According to reports on an interview published June 14, Anduril CEO Brian Schimpf argued that the United States needs to make large numbers of lower-cost weapons and that allied countries should play a bigger role in expanding that production capacity. To make that possible, he said, the U.S. system of arms export controls — especially the rules known as the International Traffic in Arms Regulations, or ITAR — needs a reset.
That wording matters. In Washington, “reform” is a familiar and often vague term. “Reset” suggests something broader: not just streamlining paperwork, but rethinking the balance between control and cooperation. And that is why Schimpf’s comments have drawn attention beyond the defense industry. They point to a larger question the United States and its partners have been wrestling with for years, but with greater urgency since Russia’s war in Ukraine and rising tensions in the Indo-Pacific: If democracies want to deter conflict and replenish stockpiles quickly, can they do it with a defense production model built for a different era?
For American readers who do not follow export-control law, ITAR can sound like obscure bureaucratic jargon.
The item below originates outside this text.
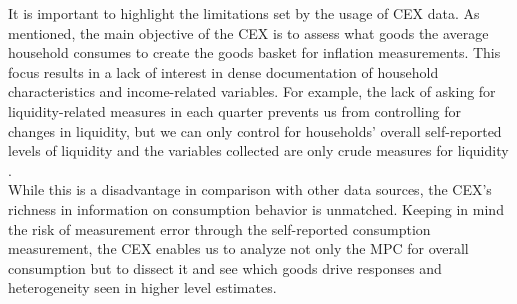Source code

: It is important to highlight the limitations set by the usage of CEX data. As mentioned, the main objective of the CEX is to assess what goods the average household consumes to create the goods basket for inflation measurements. This focus results in a lack of interest in dense documentation of household characteristics and income-related variables. For example, the lack of asking for liquidity-related measures in each quarter prevents us from controlling for changes in liquidity, but we can only control for households' overall self-reported levels of liquidity and the variables collected are only crude measures for liquidity \citep{parkeretal_2013}. \\
While this is a disadvantage in comparison with other data sources, the CEX's richness in information on consumption behavior is unmatched. Keeping in mind the risk of measurement error through the self-reported consumption measurement, the CEX enables us to analyze not only the MPC for overall consumption but to dissect it and see which goods drive responses and heterogeneity seen in higher level estimates.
In practice, it is one of the central guardrails governing how U.S. weapons and related military technology can be shared abroad. The system was designed to prevent sensitive know-how from spreading to adversaries or unstable actors. That mission still has bipartisan support. But critics increasingly argue that the same rules can also slow collaboration with close allies, making it harder to scale production at the speed current security challenges may require.
Schimpf’s intervention is significant partly because of who he is and what kind of company he leads. Anduril is not a legacy defense contractor in the mold of Lockheed Martin, Northrop Grumman or Raytheon. It belongs to a newer class of defense technology firms that borrow the language and operating style of Silicon Valley: software-driven systems, rapid iteration, autonomy, sensors and lower-cost platforms produced at larger scale. When a company like that pushes for a change in export controls, it signals not just a lobbying effort but a shift in how parts of the defense sector think about speed, cost and industrial capacity.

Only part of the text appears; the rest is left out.